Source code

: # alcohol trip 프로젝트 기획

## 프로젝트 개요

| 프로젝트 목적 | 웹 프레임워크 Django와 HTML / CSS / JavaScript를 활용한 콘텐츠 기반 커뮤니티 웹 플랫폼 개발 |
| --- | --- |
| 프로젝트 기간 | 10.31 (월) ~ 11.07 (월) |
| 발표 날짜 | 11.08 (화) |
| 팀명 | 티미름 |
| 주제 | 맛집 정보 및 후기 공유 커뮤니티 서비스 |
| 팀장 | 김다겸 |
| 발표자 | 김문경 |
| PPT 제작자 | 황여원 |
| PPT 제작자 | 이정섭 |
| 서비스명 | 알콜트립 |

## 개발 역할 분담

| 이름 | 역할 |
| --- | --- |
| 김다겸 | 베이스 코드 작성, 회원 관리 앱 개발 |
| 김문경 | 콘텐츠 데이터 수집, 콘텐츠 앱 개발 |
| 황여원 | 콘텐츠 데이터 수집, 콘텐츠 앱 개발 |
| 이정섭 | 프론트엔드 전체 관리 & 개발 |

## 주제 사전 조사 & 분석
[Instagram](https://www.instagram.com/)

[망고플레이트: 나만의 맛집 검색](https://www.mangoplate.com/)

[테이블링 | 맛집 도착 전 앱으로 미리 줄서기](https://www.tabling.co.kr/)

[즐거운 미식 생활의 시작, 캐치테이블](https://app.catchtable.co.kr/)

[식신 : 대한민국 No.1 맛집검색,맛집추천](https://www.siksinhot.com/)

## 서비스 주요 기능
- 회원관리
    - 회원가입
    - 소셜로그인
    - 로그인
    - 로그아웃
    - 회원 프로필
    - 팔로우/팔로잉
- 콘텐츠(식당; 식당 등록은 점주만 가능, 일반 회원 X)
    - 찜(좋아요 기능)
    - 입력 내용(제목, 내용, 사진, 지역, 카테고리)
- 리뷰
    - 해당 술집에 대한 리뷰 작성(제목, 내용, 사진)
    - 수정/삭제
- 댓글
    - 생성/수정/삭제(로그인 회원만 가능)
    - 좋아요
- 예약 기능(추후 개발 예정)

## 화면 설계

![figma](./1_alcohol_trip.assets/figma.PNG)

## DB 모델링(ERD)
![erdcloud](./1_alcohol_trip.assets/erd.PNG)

EXERCISE INSTRUCTIONS:
The answer should reproduce all of the data without any alteration.

RESULT OF THE TASK:
Source code

: # alcohol trip 프로젝트 기획

## 프로젝트 개요

| 프로젝트 목적 | 웹 프레임워크 Django와 HTML / CSS / JavaScript를 활용한 콘텐츠 기반 커뮤니티 웹 플랫폼 개발 |
| --- | --- |
| 프로젝트 기간 | 10.31 (월) ~ 11.07 (월) |
| 발표 날짜 | 11.08 (화) |
| 팀명 | 티미름 |
| 주제 | 맛집 정보 및 후기 공유 커뮤니티 서비스 |
| 팀장 | 김다겸 |
| 발표자 | 김문경 |
| PPT 제작자 | 황여원 |
| PPT 제작자 | 이정섭 |
| 서비스명 | 알콜트립 |

## 개발 역할 분담

| 이름 | 역할 |
| --- | --- |
| 김다겸 | 베이스 코드 작성, 회원 관리 앱 개발 |
| 김문경 | 콘텐츠 데이터 수집, 콘텐츠 앱 개발 |
| 황여원 | 콘텐츠 데이터 수집, 콘텐츠 앱 개발 |
| 이정섭 | 프론트엔드 전체 관리 & 개발 |

## 주제 사전 조사 & 분석
[Instagram](https://www.instagram.com/)

[망고플레이트: 나만의 맛집 검색](https://www.mangoplate.com/)

[테이블링 | 맛집 도착 전 앱으로 미리 줄서기](https://www.tabling.co.kr/)

[즐거운 미식 생활의 시작, 캐치테이블](https://app.catchtable.co.kr/)

[식신 : 대한민국 No.1 맛집검색,맛집추천](https://www.siksinhot.com/)

## 서비스 주요 기능
- 회원관리
    - 회원가입
    - 소셜로그인
    - 로그인
    - 로그아웃
    - 회원 프로필
    - 팔로우/팔로잉
- 콘텐츠(식당; 식당 등록은 점주만 가능, 일반 회원 X)
    - 찜(좋아요 기능)
    - 입력 내용(제목, 내용, 사진, 지역, 카테고리)
- 리뷰
    - 해당 술집에 대한 리뷰 작성(제목, 내용, 사진)
    - 수정/삭제
- 댓글
    - 생성/수정/삭제(로그인 회원만 가능)
    - 좋아요
- 예약 기능(추후 개발 예정)

## 화면 설계

![figma](./1_alcohol_trip.assets/figma.PNG)

## DB 모델링(ERD)
![erdcloud](./1_alcohol_trip.assets/erd.PNG)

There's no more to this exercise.